(The data begins)
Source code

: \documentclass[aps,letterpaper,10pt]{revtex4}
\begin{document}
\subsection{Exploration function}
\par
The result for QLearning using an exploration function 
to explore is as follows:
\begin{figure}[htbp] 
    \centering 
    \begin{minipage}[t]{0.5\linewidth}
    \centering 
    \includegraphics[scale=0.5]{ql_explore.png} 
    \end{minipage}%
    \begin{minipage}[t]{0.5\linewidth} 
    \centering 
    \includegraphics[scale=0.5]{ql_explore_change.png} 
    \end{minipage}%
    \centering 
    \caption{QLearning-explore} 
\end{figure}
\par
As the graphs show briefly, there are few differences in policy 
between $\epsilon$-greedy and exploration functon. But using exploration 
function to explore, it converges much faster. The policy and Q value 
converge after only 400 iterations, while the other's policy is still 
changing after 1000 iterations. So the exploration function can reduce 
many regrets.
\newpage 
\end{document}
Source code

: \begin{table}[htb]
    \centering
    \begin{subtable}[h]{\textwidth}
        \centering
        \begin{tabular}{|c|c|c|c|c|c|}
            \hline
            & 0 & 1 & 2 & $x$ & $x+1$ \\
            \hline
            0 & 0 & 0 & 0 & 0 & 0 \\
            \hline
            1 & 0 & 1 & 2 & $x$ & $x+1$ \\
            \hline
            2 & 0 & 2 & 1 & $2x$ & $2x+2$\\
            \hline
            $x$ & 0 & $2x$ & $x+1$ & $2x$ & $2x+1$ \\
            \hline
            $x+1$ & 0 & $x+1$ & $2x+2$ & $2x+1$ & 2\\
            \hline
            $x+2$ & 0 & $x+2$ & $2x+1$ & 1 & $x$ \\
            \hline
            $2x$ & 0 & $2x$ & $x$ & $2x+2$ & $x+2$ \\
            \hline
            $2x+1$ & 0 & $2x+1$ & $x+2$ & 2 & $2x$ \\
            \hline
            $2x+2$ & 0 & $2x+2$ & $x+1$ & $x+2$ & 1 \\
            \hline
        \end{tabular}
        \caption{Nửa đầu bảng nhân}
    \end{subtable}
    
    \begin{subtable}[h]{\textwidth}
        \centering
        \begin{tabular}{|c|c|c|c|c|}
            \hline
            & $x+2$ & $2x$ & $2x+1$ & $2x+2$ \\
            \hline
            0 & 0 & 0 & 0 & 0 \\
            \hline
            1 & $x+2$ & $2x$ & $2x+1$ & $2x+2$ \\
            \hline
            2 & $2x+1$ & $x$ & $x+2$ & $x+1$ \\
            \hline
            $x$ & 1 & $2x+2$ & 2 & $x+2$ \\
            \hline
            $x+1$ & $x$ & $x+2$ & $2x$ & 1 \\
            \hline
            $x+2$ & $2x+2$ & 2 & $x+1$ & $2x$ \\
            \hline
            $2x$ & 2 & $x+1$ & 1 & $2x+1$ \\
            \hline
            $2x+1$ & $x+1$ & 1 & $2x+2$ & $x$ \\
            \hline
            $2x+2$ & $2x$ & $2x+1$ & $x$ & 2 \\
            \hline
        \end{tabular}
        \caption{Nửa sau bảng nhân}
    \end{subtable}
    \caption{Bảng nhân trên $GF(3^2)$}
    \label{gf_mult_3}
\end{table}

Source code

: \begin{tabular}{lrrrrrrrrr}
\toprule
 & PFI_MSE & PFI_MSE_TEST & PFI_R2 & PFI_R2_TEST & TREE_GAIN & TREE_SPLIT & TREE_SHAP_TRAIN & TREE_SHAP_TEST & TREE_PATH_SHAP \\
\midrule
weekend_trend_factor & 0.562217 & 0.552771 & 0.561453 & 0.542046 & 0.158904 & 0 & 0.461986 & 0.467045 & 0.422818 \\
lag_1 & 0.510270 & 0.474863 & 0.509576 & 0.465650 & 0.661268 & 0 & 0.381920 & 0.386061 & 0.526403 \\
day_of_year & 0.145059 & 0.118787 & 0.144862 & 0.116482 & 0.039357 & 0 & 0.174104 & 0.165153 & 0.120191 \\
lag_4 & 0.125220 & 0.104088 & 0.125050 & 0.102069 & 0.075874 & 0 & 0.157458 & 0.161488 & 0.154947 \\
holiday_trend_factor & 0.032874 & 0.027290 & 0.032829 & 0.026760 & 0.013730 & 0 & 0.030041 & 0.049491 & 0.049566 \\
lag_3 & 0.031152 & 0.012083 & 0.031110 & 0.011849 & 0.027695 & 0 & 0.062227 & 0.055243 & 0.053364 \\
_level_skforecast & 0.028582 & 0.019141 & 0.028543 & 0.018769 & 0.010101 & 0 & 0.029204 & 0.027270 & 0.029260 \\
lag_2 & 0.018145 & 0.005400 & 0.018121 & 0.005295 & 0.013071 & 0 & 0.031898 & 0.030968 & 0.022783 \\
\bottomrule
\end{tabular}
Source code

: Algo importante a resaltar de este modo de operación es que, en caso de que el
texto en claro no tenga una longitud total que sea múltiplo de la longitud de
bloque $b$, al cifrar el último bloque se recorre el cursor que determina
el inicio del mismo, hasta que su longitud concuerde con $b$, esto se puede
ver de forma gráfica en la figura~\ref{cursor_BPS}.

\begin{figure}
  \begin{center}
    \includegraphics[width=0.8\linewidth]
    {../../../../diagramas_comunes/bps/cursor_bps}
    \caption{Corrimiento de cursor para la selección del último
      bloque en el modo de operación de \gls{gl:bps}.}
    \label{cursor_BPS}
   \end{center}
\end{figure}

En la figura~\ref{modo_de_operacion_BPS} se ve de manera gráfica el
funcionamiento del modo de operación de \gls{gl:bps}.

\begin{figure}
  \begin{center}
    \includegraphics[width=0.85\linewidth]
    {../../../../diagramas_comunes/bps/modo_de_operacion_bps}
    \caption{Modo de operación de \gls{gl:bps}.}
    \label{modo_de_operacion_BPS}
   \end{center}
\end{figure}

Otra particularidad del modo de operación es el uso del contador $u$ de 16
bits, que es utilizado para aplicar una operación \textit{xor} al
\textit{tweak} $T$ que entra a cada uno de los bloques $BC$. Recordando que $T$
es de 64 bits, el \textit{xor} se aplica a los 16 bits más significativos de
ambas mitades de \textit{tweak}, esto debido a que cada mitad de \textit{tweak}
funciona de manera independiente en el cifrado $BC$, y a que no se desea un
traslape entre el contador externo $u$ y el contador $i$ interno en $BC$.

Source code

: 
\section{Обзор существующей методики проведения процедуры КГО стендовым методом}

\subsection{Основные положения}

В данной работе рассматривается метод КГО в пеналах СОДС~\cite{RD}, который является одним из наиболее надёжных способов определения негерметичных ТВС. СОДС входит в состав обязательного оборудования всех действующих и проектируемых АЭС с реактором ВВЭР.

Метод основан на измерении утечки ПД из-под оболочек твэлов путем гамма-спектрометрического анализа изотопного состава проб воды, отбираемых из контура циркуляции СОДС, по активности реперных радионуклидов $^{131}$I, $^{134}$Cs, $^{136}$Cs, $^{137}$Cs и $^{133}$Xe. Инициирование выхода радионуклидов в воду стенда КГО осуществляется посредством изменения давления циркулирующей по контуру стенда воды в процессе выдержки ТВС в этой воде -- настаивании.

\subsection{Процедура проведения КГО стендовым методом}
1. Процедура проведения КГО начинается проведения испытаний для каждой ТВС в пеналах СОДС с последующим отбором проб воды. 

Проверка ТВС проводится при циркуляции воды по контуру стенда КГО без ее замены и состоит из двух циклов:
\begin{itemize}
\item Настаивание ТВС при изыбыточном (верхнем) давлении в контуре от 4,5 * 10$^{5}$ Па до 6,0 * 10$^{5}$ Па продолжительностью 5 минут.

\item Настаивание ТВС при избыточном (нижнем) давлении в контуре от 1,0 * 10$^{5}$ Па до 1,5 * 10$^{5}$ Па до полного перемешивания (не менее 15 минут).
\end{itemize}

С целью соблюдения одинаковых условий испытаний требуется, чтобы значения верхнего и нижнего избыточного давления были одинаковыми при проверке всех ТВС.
(The data ends)
(The data begins)
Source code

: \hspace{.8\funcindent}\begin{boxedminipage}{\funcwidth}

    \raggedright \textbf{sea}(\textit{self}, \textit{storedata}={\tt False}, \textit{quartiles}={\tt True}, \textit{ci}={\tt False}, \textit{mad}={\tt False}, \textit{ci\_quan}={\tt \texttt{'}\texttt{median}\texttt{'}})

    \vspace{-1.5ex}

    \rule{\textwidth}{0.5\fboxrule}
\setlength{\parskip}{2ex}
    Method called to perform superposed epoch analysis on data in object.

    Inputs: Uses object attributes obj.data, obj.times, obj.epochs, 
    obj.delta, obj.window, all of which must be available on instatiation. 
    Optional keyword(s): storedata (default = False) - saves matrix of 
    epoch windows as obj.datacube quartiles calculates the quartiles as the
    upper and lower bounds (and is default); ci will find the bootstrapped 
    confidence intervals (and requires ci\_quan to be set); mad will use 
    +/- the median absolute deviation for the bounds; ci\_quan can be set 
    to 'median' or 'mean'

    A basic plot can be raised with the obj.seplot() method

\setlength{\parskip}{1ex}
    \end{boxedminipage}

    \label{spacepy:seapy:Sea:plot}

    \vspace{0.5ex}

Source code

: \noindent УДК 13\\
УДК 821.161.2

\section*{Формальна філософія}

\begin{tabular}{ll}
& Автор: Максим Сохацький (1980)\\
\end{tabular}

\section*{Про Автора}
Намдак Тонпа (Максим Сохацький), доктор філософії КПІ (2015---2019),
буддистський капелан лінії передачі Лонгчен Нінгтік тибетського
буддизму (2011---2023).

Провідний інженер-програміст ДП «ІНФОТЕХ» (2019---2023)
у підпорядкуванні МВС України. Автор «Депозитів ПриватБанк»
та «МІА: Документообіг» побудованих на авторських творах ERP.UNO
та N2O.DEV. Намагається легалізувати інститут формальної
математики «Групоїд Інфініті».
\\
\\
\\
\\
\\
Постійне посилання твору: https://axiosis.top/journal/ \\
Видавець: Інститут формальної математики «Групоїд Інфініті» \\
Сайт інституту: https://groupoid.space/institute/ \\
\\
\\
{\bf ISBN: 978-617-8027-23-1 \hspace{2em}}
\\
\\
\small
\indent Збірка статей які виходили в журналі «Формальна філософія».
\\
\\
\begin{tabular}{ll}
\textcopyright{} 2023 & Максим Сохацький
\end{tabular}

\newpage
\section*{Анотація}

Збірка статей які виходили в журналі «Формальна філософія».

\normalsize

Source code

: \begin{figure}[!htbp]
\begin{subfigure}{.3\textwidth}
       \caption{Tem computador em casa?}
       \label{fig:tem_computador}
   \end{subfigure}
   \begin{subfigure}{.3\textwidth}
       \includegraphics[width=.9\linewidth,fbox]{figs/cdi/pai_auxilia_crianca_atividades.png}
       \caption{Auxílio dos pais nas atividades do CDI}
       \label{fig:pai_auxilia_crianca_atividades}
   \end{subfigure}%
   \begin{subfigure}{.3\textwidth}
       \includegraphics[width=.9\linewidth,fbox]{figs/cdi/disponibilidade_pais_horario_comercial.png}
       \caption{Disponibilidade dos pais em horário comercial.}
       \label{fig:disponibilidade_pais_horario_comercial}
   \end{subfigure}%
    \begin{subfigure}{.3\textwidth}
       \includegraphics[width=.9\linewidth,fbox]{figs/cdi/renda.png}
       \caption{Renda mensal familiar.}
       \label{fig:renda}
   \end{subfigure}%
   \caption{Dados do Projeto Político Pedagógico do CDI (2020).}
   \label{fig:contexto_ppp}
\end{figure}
(The data ends)
(The data begins)
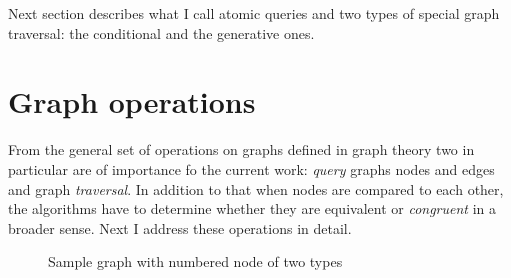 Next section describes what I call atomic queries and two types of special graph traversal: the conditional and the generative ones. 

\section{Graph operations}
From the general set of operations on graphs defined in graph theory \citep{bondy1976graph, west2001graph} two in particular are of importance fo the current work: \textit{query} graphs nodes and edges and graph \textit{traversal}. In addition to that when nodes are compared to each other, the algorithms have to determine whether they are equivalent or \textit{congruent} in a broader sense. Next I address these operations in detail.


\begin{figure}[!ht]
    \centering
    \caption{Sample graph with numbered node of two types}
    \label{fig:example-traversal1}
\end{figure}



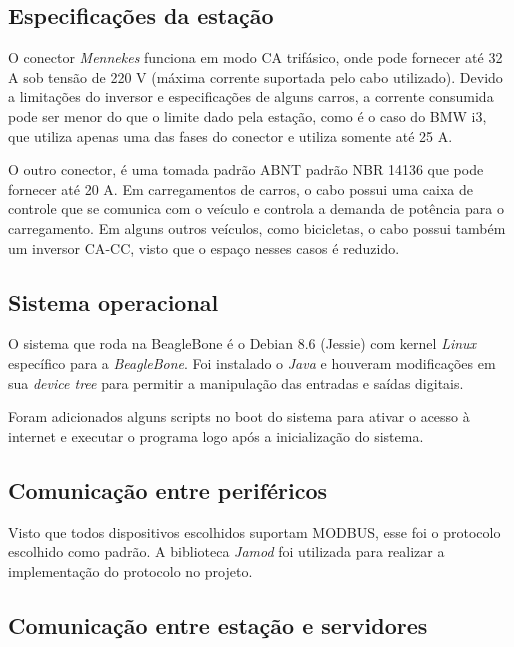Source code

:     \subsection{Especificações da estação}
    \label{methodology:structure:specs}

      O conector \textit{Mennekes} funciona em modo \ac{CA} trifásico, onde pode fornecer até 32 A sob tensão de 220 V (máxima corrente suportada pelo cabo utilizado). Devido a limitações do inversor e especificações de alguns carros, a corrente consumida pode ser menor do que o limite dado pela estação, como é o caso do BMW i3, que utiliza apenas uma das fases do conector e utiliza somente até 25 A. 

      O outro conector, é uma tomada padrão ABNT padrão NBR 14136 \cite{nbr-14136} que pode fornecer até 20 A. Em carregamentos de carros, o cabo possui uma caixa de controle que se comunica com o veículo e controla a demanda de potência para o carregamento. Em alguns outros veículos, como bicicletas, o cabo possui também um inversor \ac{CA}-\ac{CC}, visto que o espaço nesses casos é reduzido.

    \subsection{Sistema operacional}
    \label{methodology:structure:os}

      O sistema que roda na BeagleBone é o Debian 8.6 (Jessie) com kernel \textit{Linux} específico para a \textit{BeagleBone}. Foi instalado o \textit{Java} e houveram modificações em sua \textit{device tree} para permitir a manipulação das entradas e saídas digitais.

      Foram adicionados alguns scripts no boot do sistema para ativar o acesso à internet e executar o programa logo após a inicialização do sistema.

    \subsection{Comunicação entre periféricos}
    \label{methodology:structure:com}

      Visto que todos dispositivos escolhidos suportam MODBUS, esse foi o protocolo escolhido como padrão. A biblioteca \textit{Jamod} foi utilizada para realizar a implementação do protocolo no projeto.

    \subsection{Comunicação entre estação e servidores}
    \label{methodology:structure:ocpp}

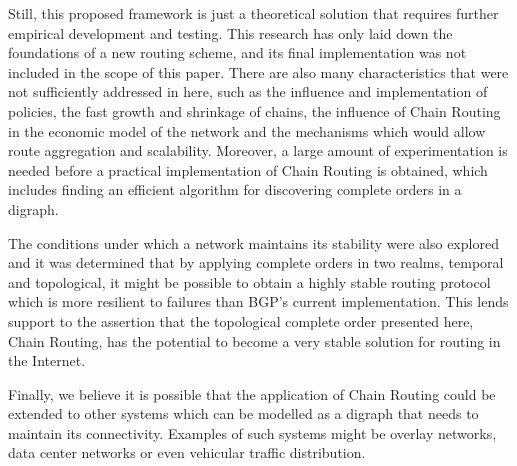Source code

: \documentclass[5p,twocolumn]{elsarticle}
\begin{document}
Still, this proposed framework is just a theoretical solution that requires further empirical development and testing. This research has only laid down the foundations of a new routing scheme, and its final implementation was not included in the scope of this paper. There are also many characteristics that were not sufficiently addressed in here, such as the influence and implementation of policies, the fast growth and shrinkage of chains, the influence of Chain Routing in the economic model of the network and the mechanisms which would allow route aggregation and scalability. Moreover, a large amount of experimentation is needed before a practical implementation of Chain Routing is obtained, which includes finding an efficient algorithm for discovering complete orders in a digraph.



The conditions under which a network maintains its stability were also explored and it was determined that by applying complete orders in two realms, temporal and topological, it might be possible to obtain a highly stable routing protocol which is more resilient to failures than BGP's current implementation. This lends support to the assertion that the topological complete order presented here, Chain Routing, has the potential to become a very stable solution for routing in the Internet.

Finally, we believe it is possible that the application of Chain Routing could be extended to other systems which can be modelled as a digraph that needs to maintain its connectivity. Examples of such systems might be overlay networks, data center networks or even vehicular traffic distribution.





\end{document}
(The data ends)
*Exercise*. Wherever the string "філософія" occurs in the records, copy the line it is in.

*Written response*.
\section*{Формальна філософія}
\indent Збірка статей які виходили в журналі «Формальна філософія».
Збірка статей які виходили в журналі «Формальна філософія».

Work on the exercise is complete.